Jakarta, Aktual.com — Alasan Business to Business (B to B) yang dikemukakan oleh pemerintah dalam proyek pembangunan kereta cepat Jakarta-Bandung 142 Km dengan biaya USD5,5 miliar adalah upaya mengelabuhi rakyat.
Pengamat Transportasi Darmaningtyas mengatakan, dengan alasan B to B pemerintah ingin ‘meninabobokkan’ rakyat biar seolah-olah tidak ada resiko atas kereta cepat. Padahal, B to B telah menyeret Indonesia kepada krisis tahun 1997/1998 karena besarnya utang swasta.

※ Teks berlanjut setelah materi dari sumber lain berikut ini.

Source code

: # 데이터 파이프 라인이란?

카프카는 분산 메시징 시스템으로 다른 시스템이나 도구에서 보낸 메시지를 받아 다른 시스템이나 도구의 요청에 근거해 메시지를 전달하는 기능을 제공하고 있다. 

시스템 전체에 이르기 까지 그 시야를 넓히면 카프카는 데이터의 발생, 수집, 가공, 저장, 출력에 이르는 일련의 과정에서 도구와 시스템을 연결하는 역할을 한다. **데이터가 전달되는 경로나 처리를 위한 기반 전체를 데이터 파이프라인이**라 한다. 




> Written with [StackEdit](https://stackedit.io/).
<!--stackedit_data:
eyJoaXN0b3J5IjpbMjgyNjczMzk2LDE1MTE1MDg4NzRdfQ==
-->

“Pemerintah harus melihat kejadian 97/98 akibat utang swasta sangat besar. Pemerintah jangan membodohi rakyat,” katanya dalam diskusi yang diselengarakan oleh Partai Rakyat Demokratik (PRD) di Jakarta, Kamis (11/2).
Selain itu, akibat pembangunan tersebut dibiayai melalui dana pinjaman dalam bentuk dollar, maka hal ini akan mengancam devisa negara. Pasalnya devisa akan terkuras untuk membayar utang dalam mata uang asing.
Selanjutnya, kalau kereta cepat tersebut mangkrak dan bisnisnya tidak berjalan dengan baik, maka yang akan menanggung kerugian adalah negara. Pasalnya, tidak mungkin pemerintah membiarkan kereta tersebut terbengkalai.
“Jadi saya tidak mau ditipu pemerintah dengan berdalih bahwa itu B to B, pemerintah menipu rakyat,” pungkasnya.
Disisi lain, berdasarkan data Bank Dunia pada Desember 2015 menyebutkan utang yang sudah diterima pemerintah Indonesia dalam tahun 2015 mencapai Rp510,4 triliun dari penerimaan sekuritas, sedangkan dari pinjaman resmi luar negeri Rp53 triliun.
Posisi utang Indonesia baik dari dalam maupun luar negeri hinga 31 Desember 2015 sebesar Rp3.021 triliun, meningkat dari Rp2.608 triliun. Pemerintah telah menambah utang senilai Rp412,52 triliun sepanjang tahun 2015.
Bedasarkan keterangan Kepala Badan Perencanaan Pembangunan Nasional (Bappenas), Sofyan Djalil bahwa, pada tahun ini pemerintah kembali melakukan pinjaman luar negeri sebesar USD 150 juta atau Rp 2,02 triliun untuk mendorong pembangunan infrastruktur di Indonesia.